Thursday 4 July 2013

IVF-ICSI NO 5

Here we go again. I feel the right time has come... Since IVF No 4 Clinic still have RM 3000 of my money, i will give another try with the clinic.

Set my appointment with Dr Tee on 29 October 2012. That was my CD12. My plan was to have  the stimulation protocol in the final week of November. Apparently Dr Tee has scheduled his time frame and my calendar does not suit him. So he asked me to take BCP starting 9 November 2012 to delay my menses so he could do OPU on middle of december. It's a bit tricky to start BCP on CD 23 as i know BCP usually taken on CD2...

Knowing my body never follow any rules, it has its own mind.... my menses came on 25 November 2012. CD 39.  Next day I went to the clinic as i already have an appt with the embryologist. I told the embryologist at the reception that my AP have arrived yesterday... She said better see the doctor first. So went in and Dr Tee did TVS on me and said yup that is your menses. You can start taking your suprefact starting today and come and see me back this thursday. He even took some blood for progesterone level.

So starting 26 November 2012 20cc Suprefact daily 7.30 am.

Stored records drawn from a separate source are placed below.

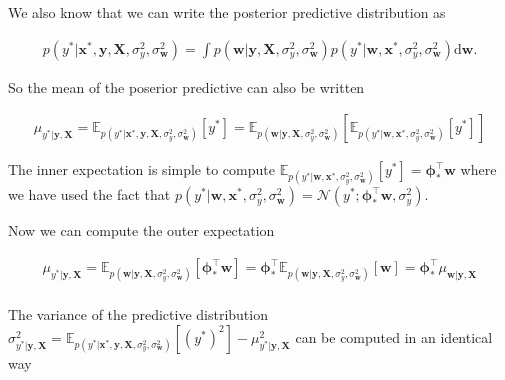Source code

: \documentclass[11pt]{article}
\begin{document}
We also know that we can write the posterior predictive distribution as

\begin{align}
p(y^* | \mathbf{x}^*, \mathbf{y},\mathbf{X},\sigma_y^2,\sigma_{\mathbf{w}}^2)  = \int p( \mathbf{w} |  \mathbf{y},\mathbf{X},\sigma_y^2,\sigma_{\mathbf{w}}^2) p(y^* | \mathbf{w} , \mathbf{x}^*, \sigma_y^2,\sigma_{\mathbf{w}}^2) \mathrm{d} \mathbf{w}.
\end{align}

So the mean of the poserior predictive can also be written

\begin{align}
\mu_{y^*|\mathbf{y},\mathbf{X}} =  \mathbb{E}_{p(y^* | \mathbf{x}^*, \mathbf{y},\mathbf{X},\sigma_y^2,\sigma_{\mathbf{w}}^2)}[y^*] = \mathbb{E}_{p( \mathbf{w} |  \mathbf{y},\mathbf{X},\sigma_y^2,\sigma_{\mathbf{w}}^2)}[ \mathbb{E}_{p(y^* | \mathbf{w} , \mathbf{x}^*, \sigma_y^2,\sigma_{\mathbf{w}}^2)}  [y^*] ]
\end{align}

The inner expectation is simple to compute
\(\mathbb{E}_{p(y^* | \mathbf{w} , \mathbf{x}^*, \sigma_y^2,\sigma_{\mathbf{w}}^2)} [y^*] = \boldsymbol{\phi}_*^\top \mathbf{w}\)
where we have used the fact that
\(p(y^* | \mathbf{w} , \mathbf{x}^*, \sigma_y^2,\sigma_{\mathbf{w}}^2) = \mathcal{N}(y^*; \boldsymbol{\phi}_*^\top \mathbf{w}, \sigma_y^2)\).

Now we can compute the outer expectation

\begin{align}
\mu_{y^*|\mathbf{y},\mathbf{X}} =  \mathbb{E}_{p( \mathbf{w} |  \mathbf{y},\mathbf{X},\sigma_y^2,\sigma_{\mathbf{w}}^2)}[ \boldsymbol{\phi}_*^\top \mathbf{w} ]= \boldsymbol{\phi}_*^\top\mathbb{E}_{p( \mathbf{w} |  \mathbf{y},\mathbf{X},\sigma_y^2,\sigma_{\mathbf{w}}^2)}[\mathbf{w}] = \boldsymbol{\phi}_*^\top \mu_{\mathbf{w}| \mathbf{y},\mathbf{X}}\\
\end{align}

The variance of the predictive distribution
\(\sigma^2_{y^*| \mathbf{y},\mathbf{X}} = \mathbb{E}_{p(y^* | \mathbf{x}^*, \mathbf{y},\mathbf{X},\sigma_y^2,\sigma_{\mathbf{w}}^2)}[(y^* )^2]- \mu_{y^*|\mathbf{y},\mathbf{X}}^2\)
can be computed in an identical way
\end{document}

On the 29th I came back to see Dr Tee, he was busy saying that I could start the stimulation. My first question to him was "Don't you want to review my blood test first?"...... Then he begin flipping my file and could not find the test result. So he asked his nurse to bring in the result. My progesterone was low, to confirm that was indeed my menses.

I was asked to take 225 of GonalF and 150 of folliova starting 30/11/2012 friday daily at 8 pm

My new routine
morning 20 unit suprefact
evening 225 gonal f + 150 folliova

Next appointment would be 8/12/2012 morning at Metro Klang.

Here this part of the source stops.